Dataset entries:
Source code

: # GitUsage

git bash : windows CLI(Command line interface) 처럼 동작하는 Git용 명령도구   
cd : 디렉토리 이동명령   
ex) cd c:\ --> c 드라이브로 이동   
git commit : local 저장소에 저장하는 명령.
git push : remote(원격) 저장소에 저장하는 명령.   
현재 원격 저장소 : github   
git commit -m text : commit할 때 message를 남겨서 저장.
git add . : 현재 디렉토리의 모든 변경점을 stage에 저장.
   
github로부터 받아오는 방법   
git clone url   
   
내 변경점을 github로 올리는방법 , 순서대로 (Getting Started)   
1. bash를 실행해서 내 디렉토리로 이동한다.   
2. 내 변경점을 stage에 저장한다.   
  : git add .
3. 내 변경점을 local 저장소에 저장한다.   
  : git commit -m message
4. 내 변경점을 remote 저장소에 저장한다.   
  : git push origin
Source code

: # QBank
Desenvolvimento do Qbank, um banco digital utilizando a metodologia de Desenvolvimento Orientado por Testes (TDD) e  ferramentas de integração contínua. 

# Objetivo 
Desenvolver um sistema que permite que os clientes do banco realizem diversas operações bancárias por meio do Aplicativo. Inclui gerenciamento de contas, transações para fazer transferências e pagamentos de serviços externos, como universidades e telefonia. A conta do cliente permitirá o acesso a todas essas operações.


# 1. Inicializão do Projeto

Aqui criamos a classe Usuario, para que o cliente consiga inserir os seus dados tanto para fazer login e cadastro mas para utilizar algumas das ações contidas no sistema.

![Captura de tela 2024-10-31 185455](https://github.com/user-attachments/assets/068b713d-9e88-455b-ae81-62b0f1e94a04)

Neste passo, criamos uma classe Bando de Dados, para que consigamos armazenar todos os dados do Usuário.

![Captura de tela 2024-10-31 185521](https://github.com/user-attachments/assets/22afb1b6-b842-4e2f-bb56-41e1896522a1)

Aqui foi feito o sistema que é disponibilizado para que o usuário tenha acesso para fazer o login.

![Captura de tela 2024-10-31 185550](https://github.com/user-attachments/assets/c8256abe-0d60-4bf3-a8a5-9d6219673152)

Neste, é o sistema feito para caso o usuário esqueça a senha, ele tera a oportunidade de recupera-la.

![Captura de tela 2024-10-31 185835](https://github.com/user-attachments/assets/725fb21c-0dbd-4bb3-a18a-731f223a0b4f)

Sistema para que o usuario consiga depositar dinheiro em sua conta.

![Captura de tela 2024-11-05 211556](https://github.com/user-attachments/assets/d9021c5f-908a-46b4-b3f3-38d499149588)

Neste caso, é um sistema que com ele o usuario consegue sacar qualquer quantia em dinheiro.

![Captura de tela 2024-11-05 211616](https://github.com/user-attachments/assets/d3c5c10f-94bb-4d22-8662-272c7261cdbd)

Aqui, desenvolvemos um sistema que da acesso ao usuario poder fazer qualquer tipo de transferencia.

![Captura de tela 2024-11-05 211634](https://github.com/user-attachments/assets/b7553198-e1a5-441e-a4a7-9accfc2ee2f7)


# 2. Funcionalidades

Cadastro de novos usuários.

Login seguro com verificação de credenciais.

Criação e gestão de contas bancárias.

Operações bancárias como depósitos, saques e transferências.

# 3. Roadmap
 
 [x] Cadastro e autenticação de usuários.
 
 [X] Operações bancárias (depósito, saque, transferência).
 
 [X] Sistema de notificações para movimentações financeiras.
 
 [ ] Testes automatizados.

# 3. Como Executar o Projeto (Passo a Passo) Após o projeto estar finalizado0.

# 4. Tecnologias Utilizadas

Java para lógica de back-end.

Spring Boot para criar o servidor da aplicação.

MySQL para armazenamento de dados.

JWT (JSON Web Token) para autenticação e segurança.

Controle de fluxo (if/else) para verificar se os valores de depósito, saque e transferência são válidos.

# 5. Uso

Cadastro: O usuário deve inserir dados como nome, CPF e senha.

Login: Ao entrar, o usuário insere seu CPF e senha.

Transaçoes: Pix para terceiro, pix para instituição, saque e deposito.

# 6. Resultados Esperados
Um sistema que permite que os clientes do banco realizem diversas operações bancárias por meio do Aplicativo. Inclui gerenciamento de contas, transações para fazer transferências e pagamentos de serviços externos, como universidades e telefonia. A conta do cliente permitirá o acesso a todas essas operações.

• [Work to be completed] Having read the entries above, restate them all word for word.

• [Answer box]
Source code

: # GitUsage

git bash : windows CLI(Command line interface) 처럼 동작하는 Git용 명령도구   
cd : 디렉토리 이동명령   
ex) cd c:\ --> c 드라이브로 이동   
git commit : local 저장소에 저장하는 명령.
git push : remote(원격) 저장소에 저장하는 명령.   
현재 원격 저장소 : github   
git commit -m text : commit할 때 message를 남겨서 저장.
git add . : 현재 디렉토리의 모든 변경점을 stage에 저장.
   
github로부터 받아오는 방법   
git clone url   
   
내 변경점을 github로 올리는방법 , 순서대로 (Getting Started)   
1. bash를 실행해서 내 디렉토리로 이동한다.   
2. 내 변경점을 stage에 저장한다.   
  : git add .
3. 내 변경점을 local 저장소에 저장한다.   
  : git commit -m message
4. 내 변경점을 remote 저장소에 저장한다.   
  : git push origin
Source code

: # QBank
Desenvolvimento do Qbank, um banco digital utilizando a metodologia de Desenvolvimento Orientado por Testes (TDD) e  ferramentas de integração contínua. 

# Objetivo 
Desenvolver um sistema que permite que os clientes do banco realizem diversas operações bancárias por meio do Aplicativo. Inclui gerenciamento de contas, transações para fazer transferências e pagamentos de serviços externos, como universidades e telefonia. A conta do cliente permitirá o acesso a todas essas operações.


# 1. Inicializão do Projeto

Aqui criamos a classe Usuario, para que o cliente consiga inserir os seus dados tanto para fazer login e cadastro mas para utilizar algumas das ações contidas no sistema.

![Captura de tela 2024-10-31 185455](https://github.com/user-attachments/assets/068b713d-9e88-455b-ae81-62b0f1e94a04)

Neste passo, criamos uma classe Bando de Dados, para que consigamos armazenar todos os dados do Usuário.

![Captura de tela 2024-10-31 185521](https://github.com/user-attachments/assets/22afb1b6-b842-4e2f-bb56-41e1896522a1)

Aqui foi feito o sistema que é disponibilizado para que o usuário tenha acesso para fazer o login.

![Captura de tela 2024-10-31 185550](https://github.com/user-attachments/assets/c8256abe-0d60-4bf3-a8a5-9d6219673152)

Neste, é o sistema feito para caso o usuário esqueça a senha, ele tera a oportunidade de recupera-la.

![Captura de tela 2024-10-31 185835](https://github.com/user-attachments/assets/725fb21c-0dbd-4bb3-a18a-731f223a0b4f)

Sistema para que o usuario consiga depositar dinheiro em sua conta.

![Captura de tela 2024-11-05 211556](https://github.com/user-attachments/assets/d9021c5f-908a-46b4-b3f3-38d499149588)

Neste caso, é um sistema que com ele o usuario consegue sacar qualquer quantia em dinheiro.

![Captura de tela 2024-11-05 211616](https://github.com/user-attachments/assets/d3c5c10f-94bb-4d22-8662-272c7261cdbd)

Aqui, desenvolvemos um sistema que da acesso ao usuario poder fazer qualquer tipo de transferencia.

![Captura de tela 2024-11-05 211634](https://github.com/user-attachments/assets/b7553198-e1a5-441e-a4a7-9accfc2ee2f7)


# 2. Funcionalidades

Cadastro de novos usuários.

Login seguro com verificação de credenciais.

Criação e gestão de contas bancárias.

Operações bancárias como depósitos, saques e transferências.

# 3. Roadmap
 
 [x] Cadastro e autenticação de usuários.
 
 [X] Operações bancárias (depósito, saque, transferência).
 
 [X] Sistema de notificações para movimentações financeiras.
 
 [ ] Testes automatizados.

# 3. Como Executar o Projeto (Passo a Passo) Após o projeto estar finalizado0.

# 4. Tecnologias Utilizadas

Java para lógica de back-end.

Spring Boot para criar o servidor da aplicação.

MySQL para armazenamento de dados.

JWT (JSON Web Token) para autenticação e segurança.

Controle de fluxo (if/else) para verificar se os valores de depósito, saque e transferência são válidos.

# 5. Uso

Cadastro: O usuário deve inserir dados como nome, CPF e senha.

Login: Ao entrar, o usuário insere seu CPF e senha.

Transaçoes: Pix para terceiro, pix para instituição, saque e deposito.

# 6. Resultados Esperados
Um sistema que permite que os clientes do banco realizem diversas operações bancárias por meio do Aplicativo. Inclui gerenciamento de contas, transações para fazer transferências e pagamentos de serviços externos, como universidades e telefonia. A conta do cliente permitirá o acesso a todas essas operações.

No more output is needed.